## EXERCISE BRIEF
Among the entries, which lines carry the string "based"? Copy each of them.

====== RECORDS ======

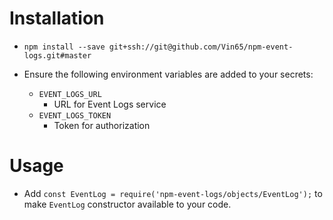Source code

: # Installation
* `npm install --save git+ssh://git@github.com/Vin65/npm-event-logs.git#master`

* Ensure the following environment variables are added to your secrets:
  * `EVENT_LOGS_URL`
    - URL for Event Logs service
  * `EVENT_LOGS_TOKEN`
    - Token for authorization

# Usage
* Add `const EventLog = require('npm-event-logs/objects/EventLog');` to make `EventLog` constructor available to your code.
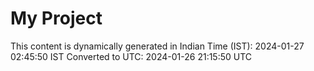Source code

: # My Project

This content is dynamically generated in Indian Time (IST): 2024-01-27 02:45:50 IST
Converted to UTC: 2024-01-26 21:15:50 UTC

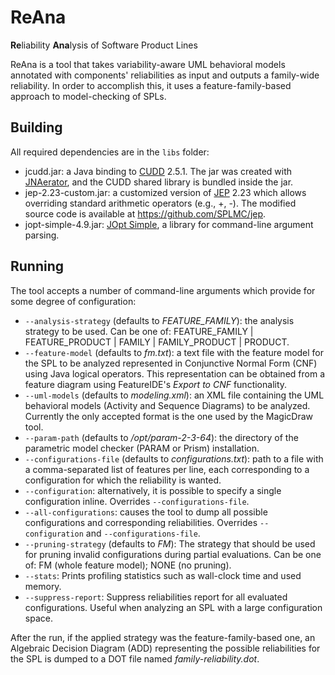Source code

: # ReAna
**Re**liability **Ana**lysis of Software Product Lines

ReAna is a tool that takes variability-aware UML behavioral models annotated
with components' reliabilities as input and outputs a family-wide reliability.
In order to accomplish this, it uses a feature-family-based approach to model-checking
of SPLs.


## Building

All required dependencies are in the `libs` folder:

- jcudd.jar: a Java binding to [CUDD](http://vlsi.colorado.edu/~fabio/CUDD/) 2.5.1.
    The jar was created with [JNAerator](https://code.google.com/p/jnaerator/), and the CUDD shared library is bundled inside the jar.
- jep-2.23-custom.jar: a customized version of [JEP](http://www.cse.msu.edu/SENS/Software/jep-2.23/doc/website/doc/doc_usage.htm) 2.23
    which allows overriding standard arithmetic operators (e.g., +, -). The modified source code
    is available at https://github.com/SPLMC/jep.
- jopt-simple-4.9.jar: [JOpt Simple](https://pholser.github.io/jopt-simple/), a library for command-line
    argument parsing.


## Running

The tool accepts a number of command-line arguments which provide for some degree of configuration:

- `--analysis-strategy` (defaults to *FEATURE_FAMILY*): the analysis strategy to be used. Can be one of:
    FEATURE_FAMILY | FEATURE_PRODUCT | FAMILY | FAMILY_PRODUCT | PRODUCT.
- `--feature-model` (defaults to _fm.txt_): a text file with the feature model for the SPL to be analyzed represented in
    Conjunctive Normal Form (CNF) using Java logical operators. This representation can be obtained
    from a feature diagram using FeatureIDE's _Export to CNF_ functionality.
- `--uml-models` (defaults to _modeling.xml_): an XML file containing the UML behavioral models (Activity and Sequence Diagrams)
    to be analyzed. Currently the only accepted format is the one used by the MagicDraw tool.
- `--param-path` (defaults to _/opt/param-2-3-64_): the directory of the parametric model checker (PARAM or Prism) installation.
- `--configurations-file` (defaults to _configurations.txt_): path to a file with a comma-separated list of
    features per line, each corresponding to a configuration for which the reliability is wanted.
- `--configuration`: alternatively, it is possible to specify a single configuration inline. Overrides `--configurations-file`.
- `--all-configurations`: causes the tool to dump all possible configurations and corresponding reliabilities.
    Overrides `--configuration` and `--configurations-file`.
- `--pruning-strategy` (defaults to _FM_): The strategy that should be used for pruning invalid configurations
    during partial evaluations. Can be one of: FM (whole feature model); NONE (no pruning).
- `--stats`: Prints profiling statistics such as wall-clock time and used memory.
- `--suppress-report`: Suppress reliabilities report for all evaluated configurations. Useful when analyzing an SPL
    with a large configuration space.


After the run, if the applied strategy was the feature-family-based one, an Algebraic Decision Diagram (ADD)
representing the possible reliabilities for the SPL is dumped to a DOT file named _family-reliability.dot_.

======
====== RECORDS ======

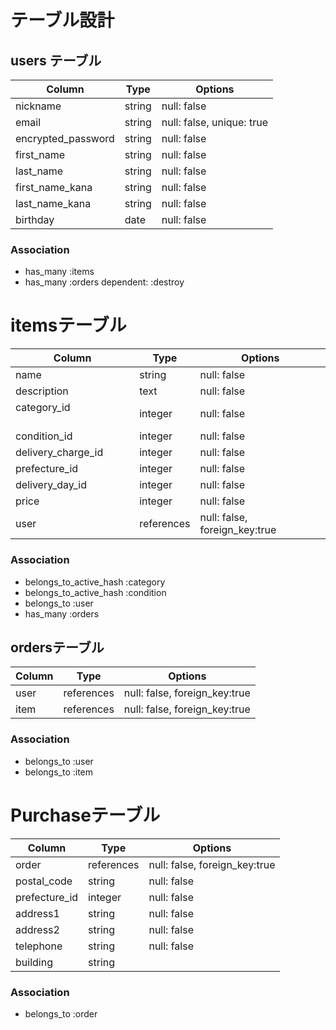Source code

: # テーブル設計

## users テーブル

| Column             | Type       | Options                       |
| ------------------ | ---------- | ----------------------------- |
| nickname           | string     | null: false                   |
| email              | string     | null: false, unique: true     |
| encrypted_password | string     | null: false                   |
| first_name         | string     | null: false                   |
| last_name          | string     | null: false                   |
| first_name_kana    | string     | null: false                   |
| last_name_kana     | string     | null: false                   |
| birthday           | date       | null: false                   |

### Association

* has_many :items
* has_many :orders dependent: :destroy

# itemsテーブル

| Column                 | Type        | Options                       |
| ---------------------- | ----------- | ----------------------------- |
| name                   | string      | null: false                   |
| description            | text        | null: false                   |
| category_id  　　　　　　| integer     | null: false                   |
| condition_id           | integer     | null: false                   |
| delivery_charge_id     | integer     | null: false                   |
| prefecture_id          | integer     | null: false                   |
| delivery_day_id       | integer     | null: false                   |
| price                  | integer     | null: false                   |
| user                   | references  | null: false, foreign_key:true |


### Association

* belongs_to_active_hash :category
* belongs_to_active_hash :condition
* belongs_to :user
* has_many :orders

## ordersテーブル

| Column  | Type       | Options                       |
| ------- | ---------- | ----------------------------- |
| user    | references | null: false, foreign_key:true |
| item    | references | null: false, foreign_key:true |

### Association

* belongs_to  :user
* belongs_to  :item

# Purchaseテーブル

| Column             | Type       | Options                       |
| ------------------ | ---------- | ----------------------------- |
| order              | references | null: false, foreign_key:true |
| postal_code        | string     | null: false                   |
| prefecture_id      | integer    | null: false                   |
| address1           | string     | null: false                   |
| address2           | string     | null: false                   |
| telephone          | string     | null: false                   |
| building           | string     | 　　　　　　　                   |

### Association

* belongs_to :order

======

## ANSWER BOX
In order to accomplish this, it uses a feature-family-based approach to model-checking
After the run, if the applied strategy was the feature-family-based one, an Algebraic Decision Diagram (ADD)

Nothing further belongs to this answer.